As might be imagined, the consequences were immediate and disastrous. The ensuing fire spread rapidly through the thatch and down into the building itself, causing extensive damage. The thatched roof over the entire premises was burnt, and much of it had to be destroyed or dragged off the roof by the fire fighters. The majority of the roof timbers were destroyed along with the manager's accommodation on the ground and first floors. The destruction was made complete by the collapse of water tanks above the new kitchen area.
The court was asked to clarify whether the contractor would benefit from the insurance policy taken out by Scottish and Newcastle under the terms of the contract to cover the 'specified perils' (which include fire) or whether the contractor would have to meet the losses incurred by Scottish and Newcastle.
In December 1998, the House of Lords considered a similar question under the JCT 80 contract in the case of BT -v- James Thomson & Sons.
Clause 22C of the JCT 80 Form required the employer to take out, in the joint names of itself and the contractor, an insurance policy in respect of the existing structures of the building, for the full cost of re-instatement, loss or damage due to one or more of the "specified perils". The specified perils were defined to mean fire, lightning, explosion, storm, tempest, flood and other such matters, generally assumed within the insurance industry to be matters which result from acts of God.
The main contractor would therefore assume that they did not require to insure the existing structures against the risk of fire, since they would benefit from the cover provided by the joint names policy taken out by the employer.
The House of Lords held that whilst the main contractor and its nominated subcontractors might be entitled to such protection under JCT 80, such an arrangement would not necessarily operate for the benefit of a domestic sub-contractor.
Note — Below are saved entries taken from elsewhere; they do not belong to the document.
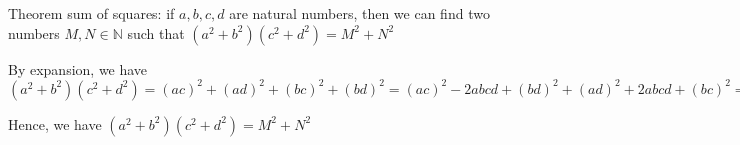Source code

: 
Theorem sum of squares: if $a, b, c, d$ are natural numbers, then we can find two numbers $M, N \in \mathbb{N}$ such that $(a^2+b^2)(c^2+d^2) = M^2 + N^2$

By expansion, we have $(a^2+b^2)(c^2+d^2) = (ac)^2 + (ad)^2 + (bc)^2 + (bd)^2 = (ac)^2 - 2abcd + (bd)^2 + (ad)^2 + 2abcd + (bc)^2 = (ac-bd)^2+(ad+bc)^2$

Hence, we have $(a^2+b^2)(c^2+d^2) = M^2 + N^2$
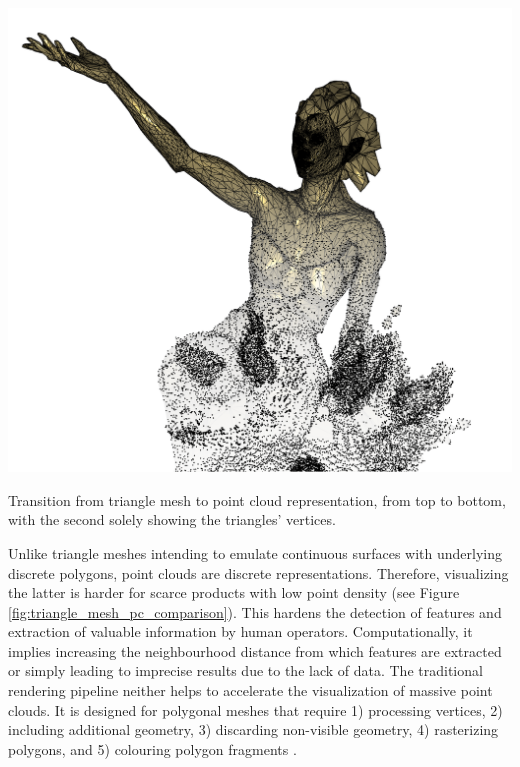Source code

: \begin{marginfigure}[3.0cm]
	\includegraphics{figs/fundamentals/triangle_mesh_point_cloud.png}
	\caption{Transition from triangle mesh to point cloud representation, from top to bottom, with the second solely showing the triangles' vertices.}
	\label{fig:triangle_mesh_pc_comparison}
\end{marginfigure}
Unlike triangle meshes intending to emulate continuous surfaces with underlying discrete polygons, point clouds are discrete representations. Therefore, visualizing the latter is harder for scarce products with low point density (see Figure \ref{fig:triangle_mesh_pc_comparison}). This hardens the detection of features and extraction of valuable information by human operators. Computationally, it implies increasing the neighbourhood distance from which features are extracted or simply leading to imprecise results due to the lack of data. The traditional rendering pipeline neither helps to accelerate the visualization of massive point clouds. It is designed for polygonal meshes that require 1) processing vertices, 2) including additional geometry, 3) discarding non-visible geometry, 4) rasterizing polygons, and 5) colouring polygon fragments \cite{akenine-moller_real-time_2018}.

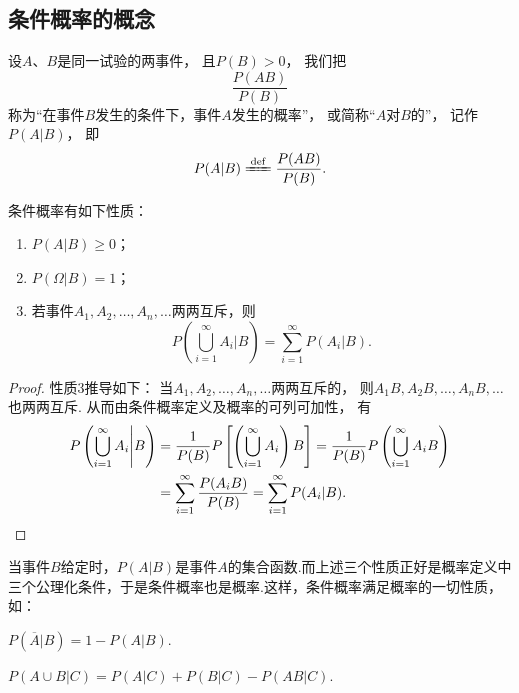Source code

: \subsection{条件概率的概念}
\begin{definition}
设\(A\)、\(B\)是同一试验的两事件，
且\(P(B) > 0\)，
我们把\[
	\frac{P(AB)}{P(B)}
\]称为“在事件\(B\)发生的条件下，事件\(A\)发生的概率”，
或简称“\(A\)对\(B\)的”，
记作\(P(A \vert B)\)，
即\begin{equation}
	P(A \vert B)
	\defeq
	\frac{P(AB)}{P(B)}.
\end{equation}
\end{definition}

\begin{property}
条件概率有如下性质：\begin{enumerate}
	\item \(P(A \vert B) \geq 0\)；
	\item \(P(\Omega \vert B) = 1\)；
	\item 若事件\(A_1,A_2,\dotsc,A_n,\dotsc\)两两互斥，则\[
		P\left(\bigcup_{i=1}^\infty {A_i} \Bigg\vert B\right)
		= \sum\limits_{i=1}^\infty {P(A_i \vert B)}.
	\]
\end{enumerate}
\begin{proof}
性质3推导如下：
当\(A_1,A_2,\dotsc,A_n,\dotsc\)两两互斥的，
则\(A_1 B,A_2 B,\dotsc,A_n B,\dotsc\)也两两互斥.
从而由条件概率定义及概率的可列可加性，
有\begin{align*}
	P\left(\bigcup_{i=1}^\infty {A_i} \Bigg\vert B\right)
	&= \frac{1}{P(B)} P\left[\left(\displaystyle\bigcup_{i=1}^\infty {A_i}\right) B\right]
	= \frac{1}{P(B)} P\left(\displaystyle\bigcup_{i=1}^\infty {A_i B}\right) \\
	&= \sum\limits_{i=1}^\infty {\frac{P(A_i B)}{P(B)}}
	= \sum\limits_{i=1}^\infty {P(A_i \vert B)}.
	\qedhere
\end{align*}
\end{proof}
\end{property}

当事件\(B\)给定时，\(P(A \vert B)\)是事件\(A\)的集合函数.而上述三个性质正好是概率定义中三个公理化条件，于是条件概率也是概率.这样，条件概率满足概率的一切性质，如：

\begin{property}
\(P(\overline{A} \vert B) = 1 - P(A \vert B)\).
\end{property}

\begin{property}
\(P(A \cup B \vert C) = P(A \vert C) + P(B \vert C) - P(AB \vert C)\).
\end{property}

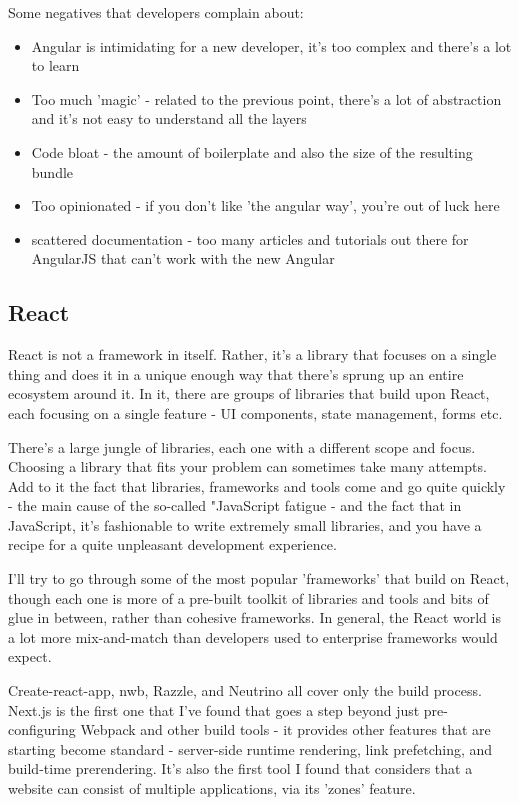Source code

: \documentclass[english,odsaz]{fitthesis}
\begin{document}
Some negatives that developers complain about:
\begin{itemize}
\item Angular is intimidating for a new developer, it's too complex and there's a
lot to learn
\item Too much 'magic' - related to the previous point, there's a lot of abstraction
and it's not easy to understand all the layers
\item Code bloat - the amount of boilerplate and also the size of the resulting bundle
\item Too opinionated - if you don't like 'the angular way', you're out of luck here
\item scattered documentation - too many articles and tutorials out there for
AngularJS that can't work with the new Angular
\end{itemize}

\subsection{React}
\label{sec:org5c410c4}
React is not a framework in itself. Rather, it's a library that focuses on a
single thing and does it in a unique enough way that there's sprung up an entire
ecosystem around it. In it, there are groups of libraries that build upon React,
each focusing on a single feature - UI components, state management, forms etc.

There's a large jungle of libraries, each one with a different scope and
focus. Choosing a library that fits your problem can sometimes take many
attempts. Add to it the fact that libraries, frameworks and tools come and go
quite quickly - the main cause of the so-called "JavaScript fatigue - and the
fact that in JavaScript, it's fashionable to write extremely small libraries,
and you have a recipe for a quite unpleasant development experience.

I'll try to go through some of the most popular 'frameworks' that build on
React, though each one is more of a pre-built toolkit of libraries and tools
and bits of glue in between, rather than cohesive frameworks. In general, the
React world is a lot more mix-and-match than developers used to enterprise
frameworks would expect.

Create-react-app, nwb, Razzle, and Neutrino all cover only the build
process. Next.js is the first one that I've found that goes a step beyond just
pre-configuring Webpack and other build tools - it provides other features that
are starting become standard - server-side runtime rendering, link prefetching,
and build-time prerendering. It's also the first tool I found that considers
that a website can consist of multiple applications, via its 'zones' feature.
\end{document}
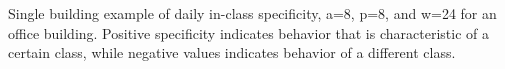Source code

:Single building example of daily in-class specificity, a=8, p=8, and w=24 for an office building. Positive specificity indicates behavior that is characteristic of a certain class, while negative values indicates behavior of a different class.
\label{fig:dailyspecificity_single}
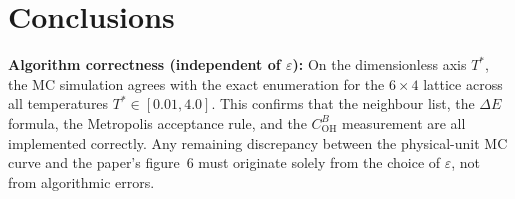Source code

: \documentclass[12pt, a4paper]{article}
\theoremstyle{plain}
\theoremstyle{definition}
\newcommand{\COH}{C_\mathrm{OH}^B}
\newcommand{\eps}{\varepsilon}
\newcommand{\Tstar}{T^*}
\newcommand{\avgE}[1]{\langle #1 \rangle}
\begin{document}




\section{Conclusions}

\begin{conclusion}
\textbf{Algorithm correctness (independent of $\eps$):}
On the dimensionless axis $\Tstar$, the MC simulation agrees
with the exact enumeration for the $6\times4$ lattice across
all temperatures $\Tstar \in [0.01, 4.0]$.
This confirms that the neighbour list, the $\Delta E$ formula,
the Metropolis acceptance rule, and the $\COH$ measurement
are all implemented correctly.
Any remaining discrepancy between the physical-unit MC curve
and the paper's figure~6 must originate solely from the choice
of $\eps$, not from algorithmic errors.
\end{conclusion}
\end{document}
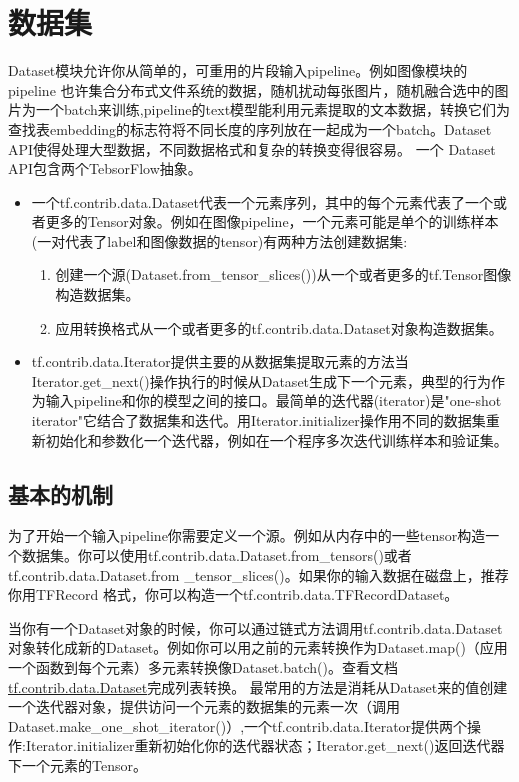 \section{数据集}
Dataset模块允许你从简单的，可重用的片段输入pipeline。例如图像模块的pipeline
也许集合分布式文件系统的数据，随机扰动每张图片，随机融合选中的图片为一个batch来训练,pipeline的text模型能利用元素提取的文本数据，转换它们为查找表embedding的标志符将不同长度的序列放在一起成为一个batch。Dataset API使得处理大型数据，不同数据格式和复杂的转换变得很容易。
一个 Dataset
 API包含两个TebsorFlow抽象。
\begin{itemize}
\item 一个tf.contrib.data.Dataset代表一个元素序列，其中的每个元素代表了一个或者更多的Tensor对象。例如在图像pipeline，一个元素可能是单个的训练样本(一对代表了label和图像数据的tensor)有两种方法创建数据集:
	\begin{enumerate}
		\item 创建一个源(Dataset.from\_tensor\_slices())从一个或者更多的tf.Tensor图像构造数据集。
		\item 应用转换格式从一个或者更多的tf.contrib.data.Dataset对象构造数据集。
	\end{enumerate}
	\item tf.contrib.data.Iterator提供主要的从数据集提取元素的方法当Iterator.get\_next()操作执行的时候从Dataset生成下一个元素，典型的行为作为输入pipeline和你的模型之间的接口。最简单的迭代器(iterator)是"one-shot iterator"它结合了数据集和迭代。用Iterator.initializer操作用不同的数据集重新初始化和参数化一个迭代器，例如在一个程序多次迭代训练样本和验证集。
\end{itemize}
\subsection{基本的机制}
为了开始一个输入pipeline你需要定义一个源。例如从内存中的一些tensor构造一个数据集。你可以使用tf.contrib.data.Dataset.from\_tensors()或者tf.contrib.data.Dataset.from
\newline \_tensor\_slices()。如果你的输入数据在磁盘上，推荐你用TFRecord
格式，你可以构造一个tf.contrib.data.TFRecordDataset。

当你有一个Dataset对象的时候，你可以通过链式方法调用tf.contrib.data.Dataset对象转化成新的Dataset。例如你可以用之前的元素转换作为Dataset.map()（应用一个函数到每个元素）多元素转换像Dataset.batch()。查看文档\href{https://www.tensorflow.org/api_docs/python/tf/contrib/data/Dataset}{tf.contrib.data.Dataset}完成列表转换。
最常用的方法是消耗从Dataset来的值创建一个迭代器对象，提供访问一个元素的数据集的元素一次（调用Dataset.make\_one\_shot\_iterator()）,一个tf.contrib.data.Iterator提供两个操作:Iterator.initializer重新初始化你的迭代器状态；Iterator.get\_next()返回迭代器下一个元素的Tensor。
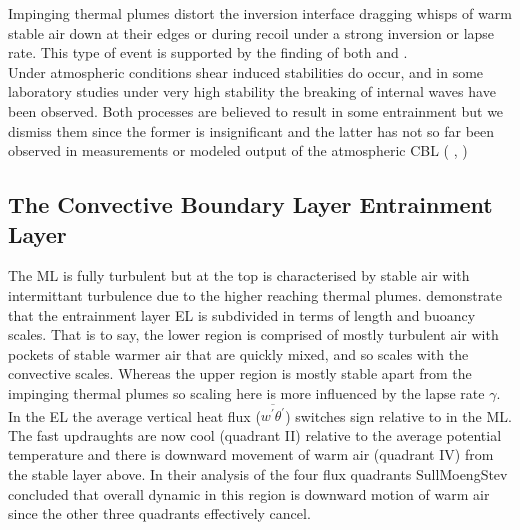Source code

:Impinging thermal plumes distort the inversion interface dragging whisps of warm stable air down
at their edges or during recoil under a strong inversion or lapse rate. This type of event is supported 
by the finding  of both \citeauthor{SullMoengStev} \cite{SullMoengStev} and \citeauthor{Traum11} \cite{Traum11}.\\

Under atmospheric conditions shear induced stabilities do occur, and in some laboratory studies 
under very high stability the breaking of internal waves have been observed.  Both processes are 
believed to result in some entrainment but we dismiss them since the former is insignificant 
 and the latter has not so far been observed in measurements or modeled output of the 
atmospheric \acs{CBL} (\citeauthor{Traum11} \cite{Traum11}, \citeauthor{SullMoengStev} \cite{SullMoengStev})

\subsection{The Convective Boundary Layer Entrainment Layer}
\label{subsec:}

The \acs{ML} is fully turbulent but at the top is characterised by stable air with intermittant turbulence due
to the higher reaching thermal plumes. \citeauthor{GarciaMellado} demonstrate that the entrainment layer \acs{EL}
 is subdivided in terms of length and buoancy scales.  That is to say, the lower region is comprised of mostly
turbulent air with pockets of stable warmer air that are quickly mixed, and so scales with the convective scales.
Whereas the upper region is mostly stable apart from the impinging thermal plumes so scaling here is more influenced
by the lapse rate $\gamma$.\\  

In the \acs{EL} the average vertical heat flux ($\overline{w^{'}\theta^{'}}$) switches sign relative to in the \acs{ML}.
The fast updraughts are now cool (quadrant II) relative to the average potential temperature and there is downward movement of 
warm air (quadrant IV) from the stable layer above.  In their analysis of the four flux quadrants \acs{SullMoengStev}
concluded that overall dynamic in this region is downward motion of warm air since the other three quadrants effectively 
cancel.\\

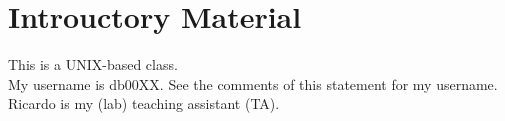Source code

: 








\chapter{Introuctory Material}
\label{chp:SWEngrBasics}


This is a UNIX-based class. \\

My username is db00XX. See the comments of this statement for my username. \\ %


Ricardo is my (lab) teaching assistant (TA). \\ 

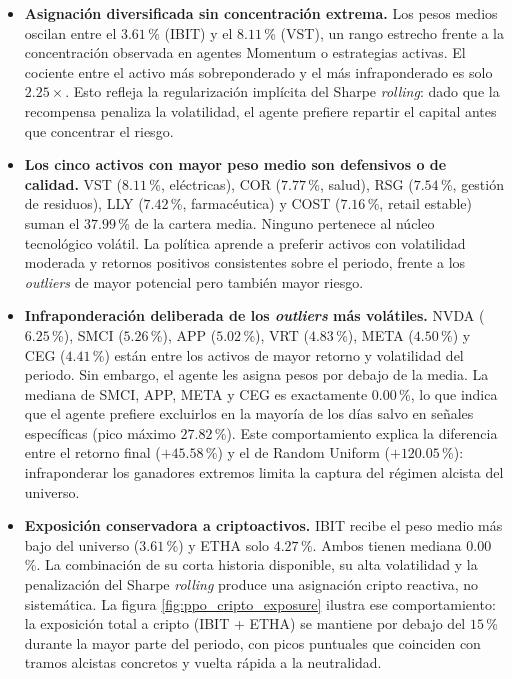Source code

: \documentclass[IB,a4paper]{TFUOC}
\begin{document}
\begin{itemize}
    \item \textbf{Asignación diversificada sin concentración extrema.} Los pesos medios oscilan entre el $3.61$\,\% (IBIT) y el $8.11$\,\% (VST), un rango estrecho frente a la concentración observada en agentes Momentum o estrategias activas. El cociente entre el activo más sobreponderado y el más infraponderado es solo $2.25\times$. Esto refleja la regularización implícita del Sharpe \textit{rolling}: dado que la recompensa penaliza la volatilidad, el agente prefiere repartir el capital antes que concentrar el riesgo.

    \item \textbf{Los cinco activos con mayor peso medio son defensivos o de calidad.} VST ($8.11$\,\%, eléctricas), COR ($7.77$\,\%, salud), RSG ($7.54$\,\%, gestión de residuos), LLY ($7.42$\,\%, farmacéutica) y COST ($7.16$\,\%, retail estable) suman el $37.99$\,\% de la cartera media. Ninguno pertenece al núcleo tecnológico volátil. La política aprende a preferir activos con volatilidad moderada y retornos positivos consistentes sobre el periodo, frente a los \textit{outliers} de mayor potencial pero también mayor riesgo.

    \item \textbf{Infraponderación deliberada de los \textit{outliers} más volátiles.} NVDA ($6.25$\,\%), SMCI ($5.26$\,\%), APP ($5.02$\,\%), VRT ($4.83$\,\%), META ($4.50$\,\%) y CEG ($4.41$\,\%) están entre los activos de mayor retorno y volatilidad del periodo. Sin embargo, el agente les asigna pesos por debajo de la media. La mediana de SMCI, APP, META y CEG es exactamente $0.00$\,\%, lo que indica que el agente prefiere excluirlos en la mayoría de los días salvo en señales específicas (pico máximo $27.82$\,\%). Este comportamiento explica la diferencia entre el retorno final ($+45.58$\,\%) y el de Random Uniform ($+120.05$\,\%): infraponderar los ganadores extremos limita la captura del régimen alcista del universo.

    \item \textbf{Exposición conservadora a criptoactivos.} IBIT recibe el peso medio más bajo del universo ($3.61$\,\%) y ETHA solo $4.27$\,\%. Ambos tienen mediana $0.00$\,\%. La combinación de su corta historia disponible, su alta volatilidad y la penalización del Sharpe \textit{rolling} produce una asignación cripto reactiva, no sistemática. La figura \ref{fig:ppo_cripto_exposure} ilustra ese comportamiento: la exposición total a cripto (IBIT + ETHA) se mantiene por debajo del $15$\,\% durante la mayor parte del periodo, con picos puntuales que coinciden con tramos alcistas concretos y vuelta rápida a la neutralidad.
\end{itemize}
\end{document}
It was concluded that a domestic sub-contractor who had negligently started a fire which caused extensive damage to a building, would be held to be in breach of a duty of care owed towards the employer.
In February 1998, the Court once again looked at these provisions under the JCT 80 form in the case of Kruger Tissue (Industrial) -v- Frank Galliers. The case again confirmed that a main contractor who negligently causes a fire may avoid liability for the cost of reinstatement works on the basis that such costs are covered under the insurance provisions. The case however confirmed the important point that this contractual scheme of protection for the main contractor did not extend to claims for consequential loss or loss of profit or business interruption claims.
Just to make matters slightly more complicated, the JCT Minor Works Form deals with these matters in a slightly different manner. This was examined by the Court of Appeal in the 1997 case of London borough of Barking and Dagenham -v- Stamford Asphalt Company. Under this contract, it was held that a fire caused by the negligence of the contractor or one of its sub-contractors would not be caught within the definition of the 'specified perils'.
The surprising result was that though the employer was obliged to insure the works from damage caused by the specified perils (including 'fire') in the joint names of the employer and contractor, such an insurance did not extend to cover the consequence of a fire caused by the negligence of the contractor or sub-contractor. A contractor engaged under the Minor Works form will therefore be obliged to pay the full cost of reinstatement, without any opportunity to claim under the insurance policy taken out by the employer.
Returning to the present case, under clause 6.1.2 of the IFC 84 form the contractor is held to be liable for and to indemnify the employer against any expense, liability and loss arising out of or in the course of carrying out the works. This liability and indemnity expressly excludes loss or damage caused by the 'specified perils' where the employer is required to take out relevant insurance.
His Honour Judge Seymour QC recalled the principle that it was "inherently improbable that one party to a contract should intend to absolve the other party from the consequences of the latter's own negligence". Nevertheless, he recognised that it would be a short step to conclude that the parties had intended to exclude liability for negligence if one of them had agreed to obtain insurance which would provide cover in respect of loss caused by such negligence.
However, following the Stamford Asphalt case, Judge Seymour concluded that the fire caused by the contractor's negligence was not a 'specified peril', and not within the exclusion contained in Clause 6.1.2.
In conclusion, G D Construction were held to be liable to Scottish & Newcastle for the cost of reinstatement of damage to the existing structure of the public house and to business interruption, resulting from a fire caused by its sub-contractor's negligence.